Blueoxx · May 16, 2021, 2:55am

To add to what enderTown said, Phase 3 of plotting already does compression on the plot file from ~249GB to ~108GB. I don’t think it’ll squeeze down anymore than that.

4KDefinition · May 16, 2021, 2:58am

I see, that makes perfect sense, thanks.

WolfGT · May 21, 2021, 3:14pm

Well, splitting the network between plot and farm traffic definitely helps. But it does not make everything perfect. As the plot count grows, so does the search times. It was still within reason but every day, it grows. So I spent yesterday setting up a harvester directly on one of the NAS systems. In a docker container. Today I setup Chiadog in the same container with it. Running really well. Now that I have the process down, I’m going to do this same thing to the other NAS’s. Farming over the network just isn’t quick enough. Maybe with 10GbE, but I don’t have that luxury. So, it was a good experiment, but in the end, not good enough. Local harvesters are the only way.

naq1 · May 21, 2021, 4:08pm

In raid 5 what is the rebuild time of these large disks going to be?
I suspect it will be measured in days not hours.

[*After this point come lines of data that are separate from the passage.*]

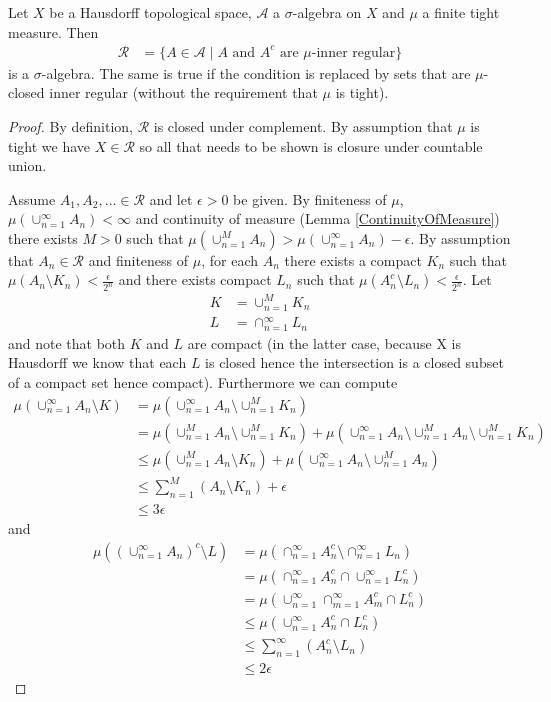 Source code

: \begin{lem}\label{InnerRegularSetsSigmaAlgebra}Let $X$ be a Hausdorff topological space, $\mathcal{A}$
  a $\sigma$-algebra on $X$ and $\mu$ a finite tight measure.  Then
\begin{align*}
\mathcal{R} &= \lbrace A \in \mathcal{A} \mid A \text { and } A^c
\text{ are $\mu$-inner regular} \rbrace
\end{align*}
is a $\sigma$-algebra.  The same is true if the condition is replaced
by sets that are $\mu$-closed inner regular (without the requirement
that $\mu$ is tight).
\end{lem}
\begin{proof}
By definition, $\mathcal{R}$ is closed under complement.  By
assumption that $\mu$ is tight we have $X \in \mathcal{R}$ so all that
needs to be shown is closure under countable union.

Assume $A_1, A_2, \dots \in \mathcal{R}$ and let $\epsilon>0$ be
given.  By finiteness of $\mu$, $\mu(\cup_{n=1}^\infty A_n) < \infty$ and
continuity of measure (Lemma \ref{ContinuityOfMeasure}) there exists $M>0$ such that $\mu(\cup_{n=1}^M
A_n) > \mu(\cup_{n=1}^\infty A_n) - \epsilon$.
 By assumption that $A_n \in \mathcal{R}$ and finiteness of $\mu$, for each
$A_n$ there exists a compact $K_n$ such that $\mu(A_n \setminus K_n) <
\frac{\epsilon}{2^n}$ and there exists compact $L_n$ such that $\mu(A_n^c \setminus L_n) <
\frac{\epsilon}{2^n}$. Let
\begin{align*}
K &= \cup_{n=1}^M K_n \\
L &= \cap_{n=1}^\infty L_n
\end{align*}
and note that both $K$ and $L$ are compact (in the latter case,
because X is Hausdorff we know that each $L$ is closed hence the
intersection is a closed subset of a compact set hence compact).
Furthermore we can compute
\begin{align*}
\mu(\cup_{n=1}^\infty A_n \setminus K) &= \mu(\cup_{n=1}^\infty A_n
\setminus \cup_{n=1}^M K_n)  \\
&= \mu(\cup_{n=1}^M A_n
\setminus \cup_{n=1}^M K_n)  + \mu(\cup_{n=1}^\infty A_n \setminus \cup_{n=1}^M A_n
\setminus \cup_{n=1}^M K_n)\\
&\leq \mu(\cup_{n=1}^M A_n \setminus K_n)  + \mu(\cup_{n=1}^\infty A_n
\setminus \cup_{n=1}^M A_n)\\
&\leq \sum_{n=1}^M(A_n \setminus K_n)  + \epsilon \\
&\leq 3 \epsilon
\end{align*}
and
\begin{align*}
\mu((\cup_{n=1}^\infty A_n)^c \setminus L) &=\mu(\cap_{n=1}^\infty
A_n^c \setminus \cap_{n=1}^\infty L_n) \\
 &=\mu(\cap_{n=1}^\infty
A_n^c \cap \cup_{n=1}^\infty L_n^c) \\
 &=\mu(\cup_{n=1}^\infty \cap_{m=1}^\infty
A_m^c \cap L_n^c) \\
 &\leq \mu(\cup_{n=1}^\infty 
A_n^c \cap L_n^c) \\
 &\leq \sum_{n=1}^\infty (
A_n^c \setminus L_n) \\
&\leq 2 \epsilon
\end{align*}


\end{proof}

Yae · May 21, 2021, 4:24pm

Days, and it very much depends on whether you want the NAS to keep serving, or you shut it down for the rebuild. E.G. Synology puts forward 10 MB/s if you have the storage still serving, and 125 MB/s if you go for a dedicated rebuild process.

If it were pure for Chia, I would go for JBOD, but I just am using spare space on my backup NAS which is at the moment RAID 5.

gladanimal · May 21, 2021, 4:26pm

IMHO: RAID5 has N-1 space and it goes on if 1 of disks fails. And for non-RAID N space used and if one disk fails it becomes the same (N-1).
So if you use RAID5 and has one broken disk I can say you not actually used it in this non-typical storage scenario.
P.S. I think there can be a strategy to have as many plots as you can at the same moment, but not save this plots as long as you can. Plots can be re-plotted.

Yae · May 21, 2021, 4:31pm

In practice N-2 as you would also keep a spare for emergency replacement

gladanimal · May 21, 2021, 4:34pm

I added ‘P.S.’ )))
The goal is not to save some data what couldn’t be restored. All what we are storing on those disks can be “restored” )))

WolfGT · May 21, 2021, 4:44pm

To be totally honest. I had new drives coming in for the small NAS and the Synology’s were not up yet when this discussion started. So I took everyone’s feedback and went and did some research. In then end, I setup all of my Chia NAS’s as JBOD. I appreciate the information and glad I was in the stage that I could make the change.

luckidog · May 22, 2021, 2:33am

Any drive you use for parity and not plotting isn’t making money, guaranteed. Better to have it in service than reserve unused space. JBOD is basically solved as the correct solution.

danarbraz · May 22, 2021, 3:11am

With zero doubt! I’m a bit stuck with two LDs I initially created when I decided to go bigger. Both are RAID5, 100TB raw capacity. Think I want to mess around breaking that up for weeks at the moment? Nope. So, I leave darn near 20TB stranded in parity land for now.